Singapour, un port-planète

La légende veut qu’un prince de Sumatra ait aperçu un lion dans l’île et qu’il ait décidé d’y fonder une ville dont le nom serait Singha Pura, Ia Cité du Lion, en sanscrit. Une image qui colle bien à cette ville-État, indépendante depuis 40 ans, qui n’a jamais connu jusqu’ici que des succès économiques avec une croissance annuelle d’environ 9% pendant vingt cinq ans.

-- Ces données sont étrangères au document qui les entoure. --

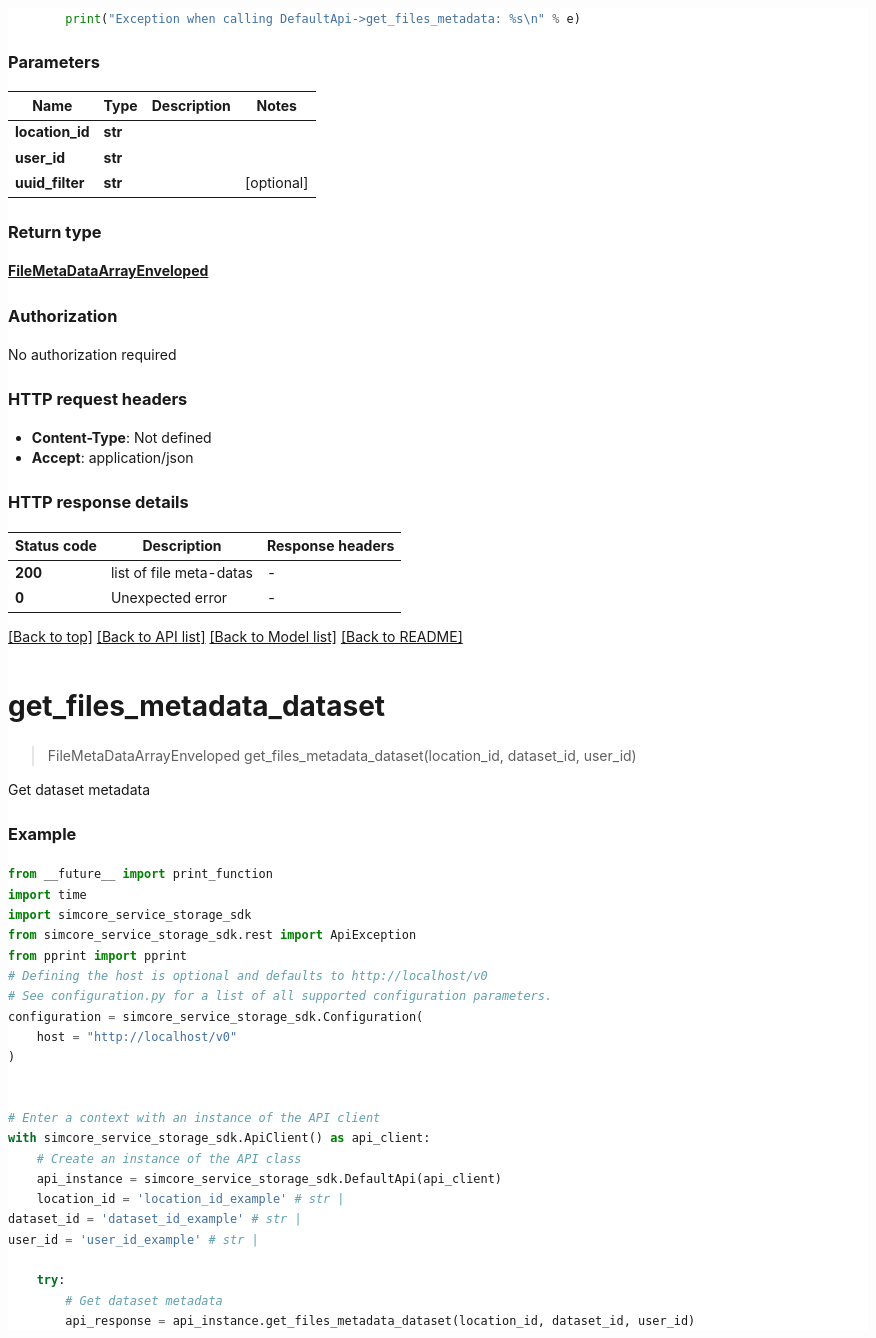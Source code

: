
 ```python
        print("Exception when calling DefaultApi->get_files_metadata: %s\n" % e)
```

### Parameters

Name | Type | Description  | Notes
------------- | ------------- | ------------- | -------------
 **location_id** | **str**|  | 
 **user_id** | **str**|  | 
 **uuid_filter** | **str**|  | [optional] 

### Return type

[**FileMetaDataArrayEnveloped**](FileMetaDataArrayEnveloped.md)

### Authorization

No authorization required

### HTTP request headers

 - **Content-Type**: Not defined
 - **Accept**: application/json

### HTTP response details
| Status code | Description | Response headers |
|-------------|-------------|------------------|
**200** | list of file meta-datas |  -  |
**0** | Unexpected error |  -  |

[[Back to top]](#) [[Back to API list]](../README.md#documentation-for-api-endpoints) [[Back to Model list]](../README.md#documentation-for-models) [[Back to README]](../README.md)

# **get_files_metadata_dataset**
> FileMetaDataArrayEnveloped get_files_metadata_dataset(location_id, dataset_id, user_id)

Get dataset metadata

### Example

```python
from __future__ import print_function
import time
import simcore_service_storage_sdk
from simcore_service_storage_sdk.rest import ApiException
from pprint import pprint
# Defining the host is optional and defaults to http://localhost/v0
# See configuration.py for a list of all supported configuration parameters.
configuration = simcore_service_storage_sdk.Configuration(
    host = "http://localhost/v0"
)


# Enter a context with an instance of the API client
with simcore_service_storage_sdk.ApiClient() as api_client:
    # Create an instance of the API class
    api_instance = simcore_service_storage_sdk.DefaultApi(api_client)
    location_id = 'location_id_example' # str | 
dataset_id = 'dataset_id_example' # str | 
user_id = 'user_id_example' # str | 

    try:
        # Get dataset metadata
        api_response = api_instance.get_files_metadata_dataset(location_id, dataset_id, user_id)
```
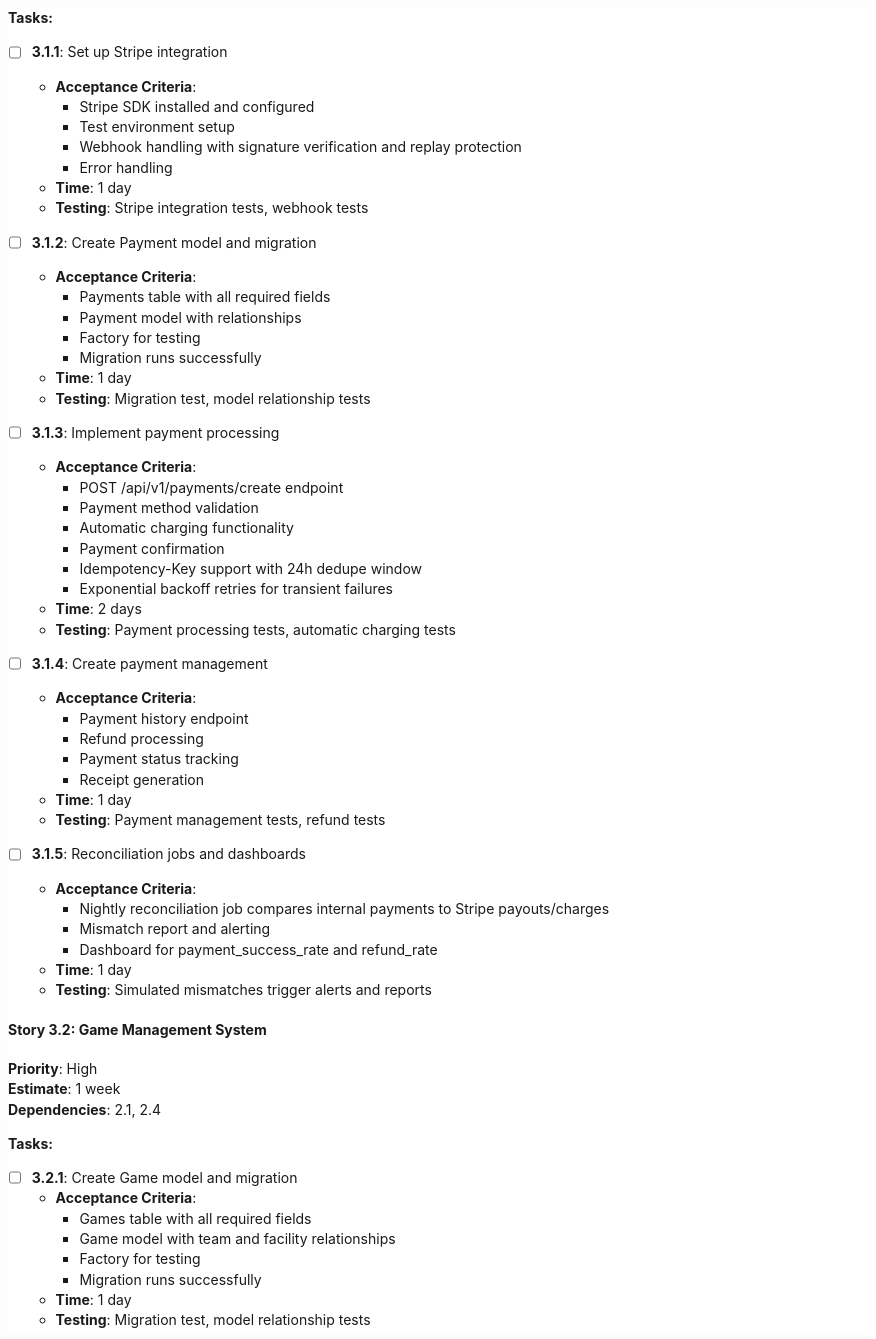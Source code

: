 **Tasks:**
- [ ] **3.1.1**: Set up Stripe integration
  - **Acceptance Criteria**:
    - Stripe SDK installed and configured
    - Test environment setup
    - Webhook handling with signature verification and replay protection
    - Error handling
  - **Time**: 1 day
  - **Testing**: Stripe integration tests, webhook tests

- [ ] **3.1.2**: Create Payment model and migration
  - **Acceptance Criteria**:
    - Payments table with all required fields
    - Payment model with relationships
    - Factory for testing
    - Migration runs successfully
  - **Time**: 1 day
  - **Testing**: Migration test, model relationship tests

- [ ] **3.1.3**: Implement payment processing
  - **Acceptance Criteria**:
    - POST /api/v1/payments/create endpoint
    - Payment method validation
    - Automatic charging functionality
    - Payment confirmation
    - Idempotency-Key support with 24h dedupe window
    - Exponential backoff retries for transient failures
  - **Time**: 2 days
  - **Testing**: Payment processing tests, automatic charging tests

- [ ] **3.1.4**: Create payment management
  - **Acceptance Criteria**:
    - Payment history endpoint
    - Refund processing
    - Payment status tracking
    - Receipt generation
  - **Time**: 1 day
  - **Testing**: Payment management tests, refund tests

- [ ] **3.1.5**: Reconciliation jobs and dashboards
  - **Acceptance Criteria**:
    - Nightly reconciliation job compares internal payments to Stripe payouts/charges
    - Mismatch report and alerting
    - Dashboard for payment_success_rate and refund_rate
  - **Time**: 1 day
  - **Testing**: Simulated mismatches trigger alerts and reports

#### **Story 3.2: Game Management System**
**Priority**: High  
**Estimate**: 1 week  
**Dependencies**: 2.1, 2.4

**Tasks:**
- [ ] **3.2.1**: Create Game model and migration
  - **Acceptance Criteria**:
    - Games table with all required fields
    - Game model with team and facility relationships
    - Factory for testing
    - Migration runs successfully
  - **Time**: 1 day
  - **Testing**: Migration test, model relationship tests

Avec une superficie d’à peine 600 km2, elle abrite le premier port au monde en terme de trafic de conteneurs ; 234 conteneurs déchargés à l’heure par des portiques pilotés à distance depuis un poste multimédia ; 141 000 cargos chaque année. Il est l’escale incontournable de tout le Sud-Est asiatique, car idéalement situé, à la croisée de 400 lignes navales. Singapour est le lien logistique de plus de 700 ports et de 130 pays, un port de croisière, avec plus d’un million de passagers, et un important centre de raffinage. Il bénéficie en outre d’eaux profondes permettant l’amarrage des très gros cargos et propose des chantiers de maintenance et de réparation de qualité. Pour rester à ce niveau, Singapour consacre chaque année un budget d’environ un million de dollars pour la recherche et le développement. Mais une concurrence régionale très forte et chaque jour plus insistante va conduire Singapour, port à l’origine régional, à devenir un «port-planète».
Hong Kong dispose de prestations presque similaires. La Malaisie ouvre un nouveau terminal en face de Singapour et l’Indonésie envisage deux nouveaux ports. Quant à la Thaïlande, elle veut construire l’équivalent d’un « canal de Suez », afin de détourner l’ensemble du trafic. Pour faire face à cette menace, l’autorité du port de Singapour (PSA) lance une stratégie novatrice. Elle globalise sa structure en prenant des participations à l’étranger, pour un montant annuel de l’ordre de 250 millions de dollars. En 1998, elle décroche la concession du terminal pétrolier de Sinès pour une période de trente ans. En Italie, elle possède 60% du terminal de Gênes et une partie de celui de Venise. En Corée, elle s’associe avec Samsung pour développer le deuxième port du pays, Inchon South Port. En siégeant dans les Conseils d’administration des principaux ports de par le monde, Singapour s’assure, de la sorte, un trafic et un développement durables.